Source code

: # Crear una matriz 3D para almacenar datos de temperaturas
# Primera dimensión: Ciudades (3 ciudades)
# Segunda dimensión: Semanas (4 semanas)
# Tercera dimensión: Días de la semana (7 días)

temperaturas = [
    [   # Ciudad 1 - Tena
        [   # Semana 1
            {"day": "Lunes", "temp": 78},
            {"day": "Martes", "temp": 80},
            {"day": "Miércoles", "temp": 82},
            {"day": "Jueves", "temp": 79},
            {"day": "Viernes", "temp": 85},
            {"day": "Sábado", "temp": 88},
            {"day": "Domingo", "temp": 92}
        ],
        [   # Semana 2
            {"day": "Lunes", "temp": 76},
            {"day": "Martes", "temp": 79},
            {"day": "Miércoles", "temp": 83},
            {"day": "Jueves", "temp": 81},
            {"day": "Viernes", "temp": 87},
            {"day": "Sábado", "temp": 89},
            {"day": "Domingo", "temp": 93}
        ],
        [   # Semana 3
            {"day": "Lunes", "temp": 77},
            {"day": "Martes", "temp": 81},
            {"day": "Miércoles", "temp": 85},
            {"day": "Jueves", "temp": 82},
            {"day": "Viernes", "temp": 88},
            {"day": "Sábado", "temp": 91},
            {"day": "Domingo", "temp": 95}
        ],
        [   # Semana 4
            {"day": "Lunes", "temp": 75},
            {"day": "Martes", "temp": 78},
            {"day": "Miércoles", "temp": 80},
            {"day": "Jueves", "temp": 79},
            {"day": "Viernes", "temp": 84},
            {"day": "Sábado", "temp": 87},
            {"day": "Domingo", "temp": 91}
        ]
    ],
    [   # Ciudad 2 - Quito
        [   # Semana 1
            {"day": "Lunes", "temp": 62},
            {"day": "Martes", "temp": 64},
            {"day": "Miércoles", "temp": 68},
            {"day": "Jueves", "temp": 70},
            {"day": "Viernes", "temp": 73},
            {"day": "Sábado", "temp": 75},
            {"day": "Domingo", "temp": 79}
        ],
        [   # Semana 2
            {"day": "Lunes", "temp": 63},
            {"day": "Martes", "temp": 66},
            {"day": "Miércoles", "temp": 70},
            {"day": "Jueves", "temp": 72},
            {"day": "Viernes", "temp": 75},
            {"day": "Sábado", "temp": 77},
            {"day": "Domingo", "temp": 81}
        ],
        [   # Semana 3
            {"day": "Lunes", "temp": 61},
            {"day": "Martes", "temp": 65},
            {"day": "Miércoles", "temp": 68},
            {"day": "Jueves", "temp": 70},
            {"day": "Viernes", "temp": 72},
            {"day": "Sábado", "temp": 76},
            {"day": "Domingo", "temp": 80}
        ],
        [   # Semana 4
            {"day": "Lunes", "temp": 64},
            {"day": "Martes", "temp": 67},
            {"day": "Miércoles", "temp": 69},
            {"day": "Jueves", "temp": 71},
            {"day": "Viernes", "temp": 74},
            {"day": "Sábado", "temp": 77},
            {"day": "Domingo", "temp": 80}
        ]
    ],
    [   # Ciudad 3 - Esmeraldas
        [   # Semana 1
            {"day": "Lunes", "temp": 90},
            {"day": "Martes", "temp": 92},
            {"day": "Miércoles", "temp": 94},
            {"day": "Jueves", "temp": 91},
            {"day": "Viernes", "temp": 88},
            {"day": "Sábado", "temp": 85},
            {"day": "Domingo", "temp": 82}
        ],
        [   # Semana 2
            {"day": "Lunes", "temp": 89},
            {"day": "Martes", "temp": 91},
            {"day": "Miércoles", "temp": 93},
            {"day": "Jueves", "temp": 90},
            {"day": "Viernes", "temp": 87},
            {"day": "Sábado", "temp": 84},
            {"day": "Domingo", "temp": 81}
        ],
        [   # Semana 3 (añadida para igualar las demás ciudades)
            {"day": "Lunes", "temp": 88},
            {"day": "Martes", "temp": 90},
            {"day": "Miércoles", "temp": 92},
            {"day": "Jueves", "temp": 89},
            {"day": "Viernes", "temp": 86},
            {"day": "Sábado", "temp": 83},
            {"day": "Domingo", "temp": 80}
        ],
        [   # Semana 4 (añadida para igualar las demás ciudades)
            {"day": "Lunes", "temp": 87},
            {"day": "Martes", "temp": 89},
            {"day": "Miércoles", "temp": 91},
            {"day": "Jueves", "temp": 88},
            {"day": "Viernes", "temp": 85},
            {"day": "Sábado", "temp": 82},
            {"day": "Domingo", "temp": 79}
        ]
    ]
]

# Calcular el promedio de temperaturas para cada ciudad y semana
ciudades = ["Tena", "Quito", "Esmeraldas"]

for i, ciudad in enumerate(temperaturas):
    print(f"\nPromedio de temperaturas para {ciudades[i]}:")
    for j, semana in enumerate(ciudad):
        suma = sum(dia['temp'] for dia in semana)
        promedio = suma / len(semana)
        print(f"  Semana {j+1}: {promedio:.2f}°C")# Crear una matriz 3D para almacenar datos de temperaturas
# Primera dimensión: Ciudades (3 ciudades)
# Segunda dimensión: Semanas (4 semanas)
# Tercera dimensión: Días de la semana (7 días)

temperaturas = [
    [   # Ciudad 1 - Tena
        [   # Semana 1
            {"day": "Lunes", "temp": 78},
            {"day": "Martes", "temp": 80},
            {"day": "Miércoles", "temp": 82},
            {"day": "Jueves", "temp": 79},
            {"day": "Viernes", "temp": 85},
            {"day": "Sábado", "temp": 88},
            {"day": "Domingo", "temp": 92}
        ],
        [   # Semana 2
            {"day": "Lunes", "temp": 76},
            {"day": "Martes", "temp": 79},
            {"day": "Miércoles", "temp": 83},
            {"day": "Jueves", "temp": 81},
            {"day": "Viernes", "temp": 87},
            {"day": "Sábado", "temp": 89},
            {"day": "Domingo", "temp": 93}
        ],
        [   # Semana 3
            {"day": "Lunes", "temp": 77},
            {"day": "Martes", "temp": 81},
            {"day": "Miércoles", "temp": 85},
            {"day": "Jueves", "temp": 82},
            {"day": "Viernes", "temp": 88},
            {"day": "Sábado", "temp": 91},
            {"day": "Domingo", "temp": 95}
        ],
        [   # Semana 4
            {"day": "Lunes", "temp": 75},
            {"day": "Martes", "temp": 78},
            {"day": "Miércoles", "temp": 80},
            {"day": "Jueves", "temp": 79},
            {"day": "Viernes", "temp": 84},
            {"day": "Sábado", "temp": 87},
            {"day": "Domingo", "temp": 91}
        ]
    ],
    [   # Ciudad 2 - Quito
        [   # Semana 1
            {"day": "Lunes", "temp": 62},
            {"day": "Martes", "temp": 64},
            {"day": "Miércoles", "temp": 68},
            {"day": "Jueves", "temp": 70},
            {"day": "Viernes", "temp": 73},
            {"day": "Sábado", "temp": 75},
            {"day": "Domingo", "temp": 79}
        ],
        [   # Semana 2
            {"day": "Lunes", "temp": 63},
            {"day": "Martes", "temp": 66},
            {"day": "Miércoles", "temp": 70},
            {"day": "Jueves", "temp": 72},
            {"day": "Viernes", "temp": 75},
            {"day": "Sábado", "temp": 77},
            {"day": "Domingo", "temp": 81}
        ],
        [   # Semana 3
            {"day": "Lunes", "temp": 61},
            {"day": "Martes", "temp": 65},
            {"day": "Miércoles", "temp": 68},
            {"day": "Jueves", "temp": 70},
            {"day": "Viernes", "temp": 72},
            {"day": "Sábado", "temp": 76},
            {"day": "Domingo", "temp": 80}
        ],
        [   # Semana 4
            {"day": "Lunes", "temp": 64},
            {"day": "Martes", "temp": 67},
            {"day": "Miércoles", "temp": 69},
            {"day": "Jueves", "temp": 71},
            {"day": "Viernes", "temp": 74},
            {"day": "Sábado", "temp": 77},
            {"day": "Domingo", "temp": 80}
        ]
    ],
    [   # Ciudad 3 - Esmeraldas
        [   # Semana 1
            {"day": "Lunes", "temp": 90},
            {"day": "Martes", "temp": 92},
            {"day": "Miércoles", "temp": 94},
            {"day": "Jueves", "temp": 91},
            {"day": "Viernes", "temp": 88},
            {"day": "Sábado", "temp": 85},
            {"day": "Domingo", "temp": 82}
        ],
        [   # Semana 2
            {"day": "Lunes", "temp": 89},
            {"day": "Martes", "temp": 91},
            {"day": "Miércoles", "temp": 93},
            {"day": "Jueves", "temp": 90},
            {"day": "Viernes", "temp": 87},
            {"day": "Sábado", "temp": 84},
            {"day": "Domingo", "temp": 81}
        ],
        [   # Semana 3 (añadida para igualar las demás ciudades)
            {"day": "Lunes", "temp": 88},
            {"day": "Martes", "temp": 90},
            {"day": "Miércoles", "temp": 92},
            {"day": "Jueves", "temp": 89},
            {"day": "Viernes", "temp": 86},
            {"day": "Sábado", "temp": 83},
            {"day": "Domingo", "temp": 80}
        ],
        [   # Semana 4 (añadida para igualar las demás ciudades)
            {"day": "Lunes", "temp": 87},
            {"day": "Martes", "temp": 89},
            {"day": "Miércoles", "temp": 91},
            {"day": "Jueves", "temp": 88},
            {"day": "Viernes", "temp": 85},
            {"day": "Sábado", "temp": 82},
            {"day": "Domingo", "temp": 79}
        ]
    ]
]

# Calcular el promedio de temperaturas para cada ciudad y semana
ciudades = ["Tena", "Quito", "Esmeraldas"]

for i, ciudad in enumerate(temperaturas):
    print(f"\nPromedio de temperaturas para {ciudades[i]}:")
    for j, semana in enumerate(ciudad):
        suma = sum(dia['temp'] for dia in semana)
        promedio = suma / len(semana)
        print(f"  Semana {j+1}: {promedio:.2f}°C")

Exercise:
From the records above, copy every line that holds the word "print".

Result of this task:
    print(f"\nPromedio de temperaturas para {ciudades[i]}:")
        print(f"  Semana {j+1}: {promedio:.2f}°C")# Crear una matriz 3D para almacenar datos de temperaturas
    print(f"\nPromedio de temperaturas para {ciudades[i]}:")
        print(f"  Semana {j+1}: {promedio:.2f}°C")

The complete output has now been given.